My facebook horoscope today said I will have a little "confusion". Obviously astrology understands a blackout.
FYI the landlord called, said we need to clean the puke off the side of the house...was someone on the roof lastnight??
Was I shouting at a fire engine last Friday?
Does saving a line for myself for the morning so I don't seem hungover at work count as responsibility?
Adult decisions.
Yeah I mean its Vermont, not like id be the first guy to trade pharmaceutical services for beer
Was almost hungover and got scared, skipped hungover, back to hammered. Fuck real life
The word cocktail makes me want to rip my liver out and nail it to a cross.
Are you still feeling it? I'm in the bathtub. The water doesn't work but it's okay because I'm wearing pants.

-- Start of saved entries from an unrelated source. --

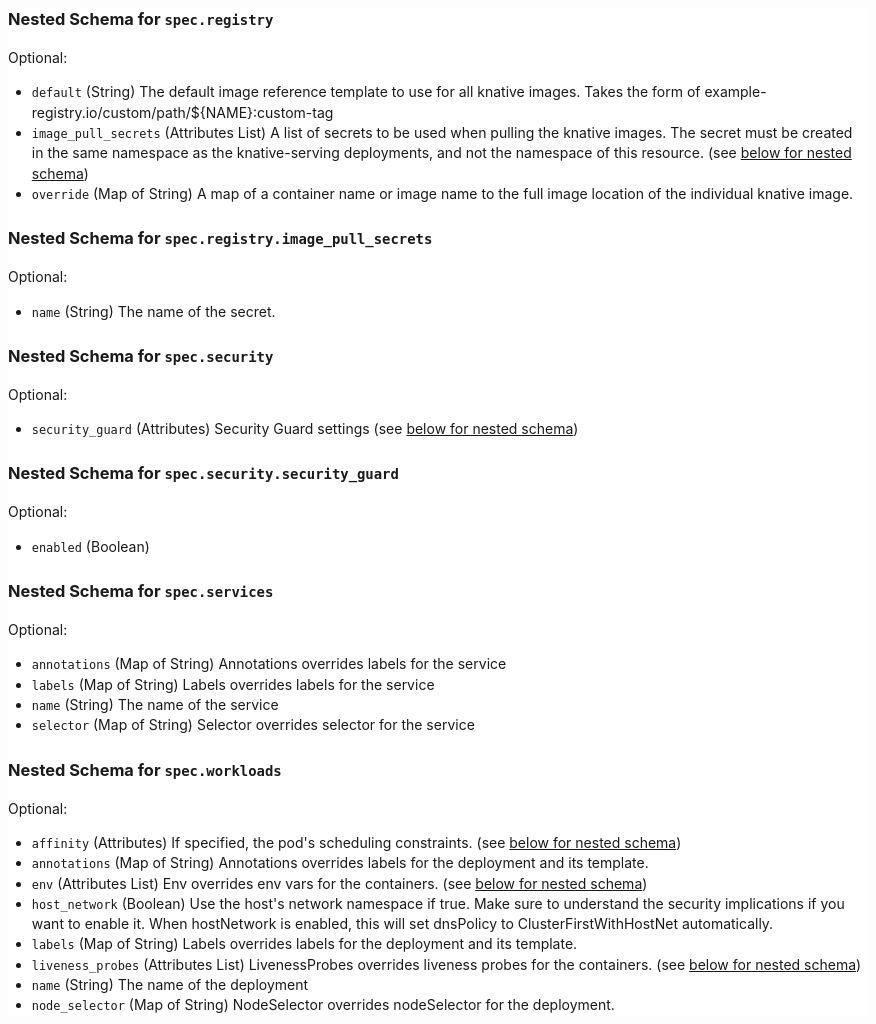 <a id="nestedatt--spec--registry"></a>
### Nested Schema for `spec.registry`

Optional:

- `default` (String) The default image reference template to use for all knative images. Takes the form of example-registry.io/custom/path/${NAME}:custom-tag
- `image_pull_secrets` (Attributes List) A list of secrets to be used when pulling the knative images. The secret must be created in the same namespace as the knative-serving deployments, and not the namespace of this resource. (see [below for nested schema](#nestedatt--spec--registry--image_pull_secrets))
- `override` (Map of String) A map of a container name or image name to the full image location of the individual knative image.

<a id="nestedatt--spec--registry--image_pull_secrets"></a>
### Nested Schema for `spec.registry.image_pull_secrets`

Optional:

- `name` (String) The name of the secret.



<a id="nestedatt--spec--security"></a>
### Nested Schema for `spec.security`

Optional:

- `security_guard` (Attributes) Security Guard settings (see [below for nested schema](#nestedatt--spec--security--security_guard))

<a id="nestedatt--spec--security--security_guard"></a>
### Nested Schema for `spec.security.security_guard`

Optional:

- `enabled` (Boolean)



<a id="nestedatt--spec--services"></a>
### Nested Schema for `spec.services`

Optional:

- `annotations` (Map of String) Annotations overrides labels for the service
- `labels` (Map of String) Labels overrides labels for the service
- `name` (String) The name of the service
- `selector` (Map of String) Selector overrides selector for the service


<a id="nestedatt--spec--workloads"></a>
### Nested Schema for `spec.workloads`

Optional:

- `affinity` (Attributes) If specified, the pod's scheduling constraints. (see [below for nested schema](#nestedatt--spec--workloads--affinity))
- `annotations` (Map of String) Annotations overrides labels for the deployment and its template.
- `env` (Attributes List) Env overrides env vars for the containers. (see [below for nested schema](#nestedatt--spec--workloads--env))
- `host_network` (Boolean) Use the host's network namespace if true. Make sure to understand the security implications if you want to enable it. When hostNetwork is enabled, this will set dnsPolicy to ClusterFirstWithHostNet automatically.
- `labels` (Map of String) Labels overrides labels for the deployment and its template.
- `liveness_probes` (Attributes List) LivenessProbes overrides liveness probes for the containers. (see [below for nested schema](#nestedatt--spec--workloads--liveness_probes))
- `name` (String) The name of the deployment
- `node_selector` (Map of String) NodeSelector overrides nodeSelector for the deployment.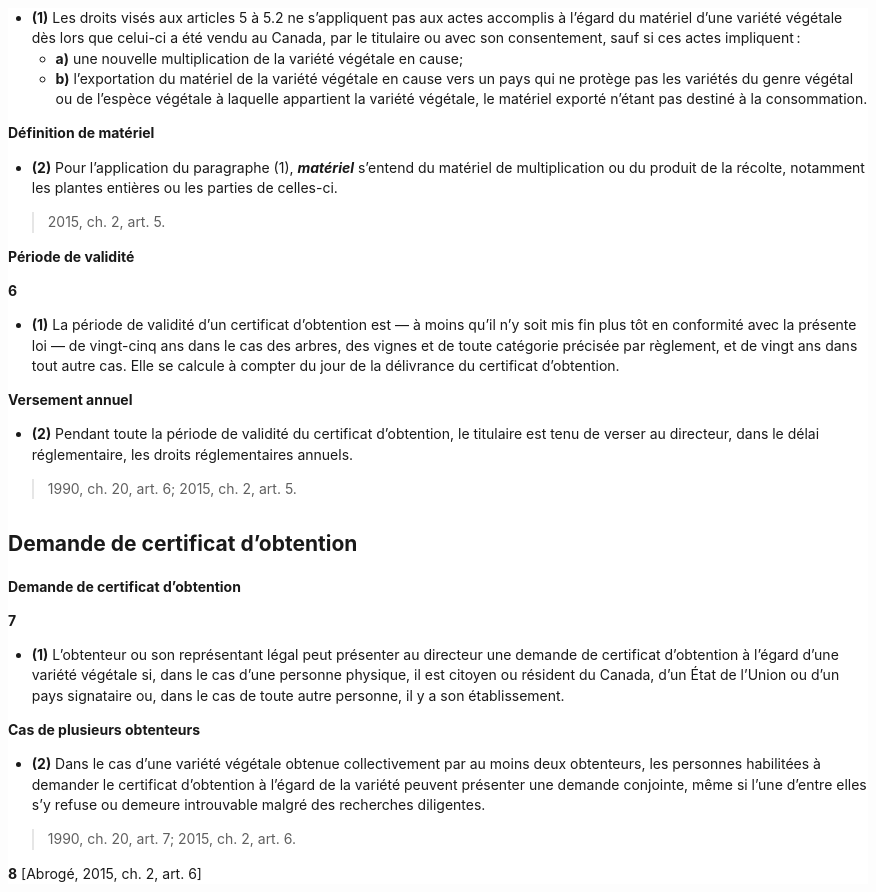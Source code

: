 - **(1)** Les droits visés aux articles 5 à 5.2 ne s’appliquent pas aux actes accomplis à l’égard du matériel d’une variété végétale dès lors que celui-ci a été vendu au Canada, par le titulaire ou avec son consentement, sauf si ces actes impliquent :
	- **a)** une nouvelle multiplication de la variété végétale en cause;
	- **b)** l’exportation du matériel de la variété végétale en cause vers un pays qui ne protège pas les variétés du genre végétal ou de l’espèce végétale à laquelle appartient la variété végétale, le matériel exporté n’étant pas destiné à la consommation.

**Définition de matériel**

- **(2)** Pour l’application du paragraphe (1), ***matériel*** s’entend du matériel de multiplication ou du produit de la récolte, notamment les plantes entières ou les parties de celles-ci.
> 2015, ch. 2, art. 5.





**Période de validité**

**6** 

- **(1)** La période de validité d’un certificat d’obtention est — à moins qu’il n’y soit mis fin plus tôt en conformité avec la présente loi — de vingt-cinq ans dans le cas des arbres, des vignes et de toute catégorie précisée par règlement, et de vingt ans dans tout autre cas. Elle se calcule à compter du jour de la délivrance du certificat d’obtention.

**Versement annuel**

- **(2)** Pendant toute la période de validité du certificat d’obtention, le titulaire est tenu de verser au directeur, dans le délai réglementaire, les droits réglementaires annuels.
> 1990, ch. 20, art. 6; 2015, ch. 2, art. 5.





## Demande de certificat d’obtention



**Demande de certificat d’obtention**

**7** 

- **(1)** L’obtenteur ou son représentant légal peut présenter au directeur une demande de certificat d’obtention à l’égard d’une variété végétale si, dans le cas d’une personne physique, il est citoyen ou résident du Canada, d’un État de l’Union ou d’un pays signataire ou, dans le cas de toute autre personne, il y a son établissement.

**Cas de plusieurs obtenteurs**

- **(2)** Dans le cas d’une variété végétale obtenue collectivement par au moins deux obtenteurs, les personnes habilitées à demander le certificat d’obtention à l’égard de la variété peuvent présenter une demande conjointe, même si l’une d’entre elles s’y refuse ou demeure introuvable malgré des recherches diligentes.
> 1990, ch. 20, art. 7; 2015, ch. 2, art. 6.




**8** [Abrogé, 2015, ch. 2, art. 6]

I didn't want to hook up with him so I just jumped out of bed, yelled "I don't even believe in god!" and ran out of the room
I just remembered I made you punch yourself in the face last night and I would like to formally apologize for that even though it was hilarious.
I'll admit it. It was a bad idea to sneak a fart out while she was taking a nap. Can you bring me a pair of underwear from my dresser. Preferably the one with the walruses in party hats one.
I hate the cold months. Everybody starts hibernating and I start talking to guys I would never normally talk to. You have a drug habit and no license? Perfect candidate for a boyfriend...
You crawled into bed with Bob and started whispering to him about produce.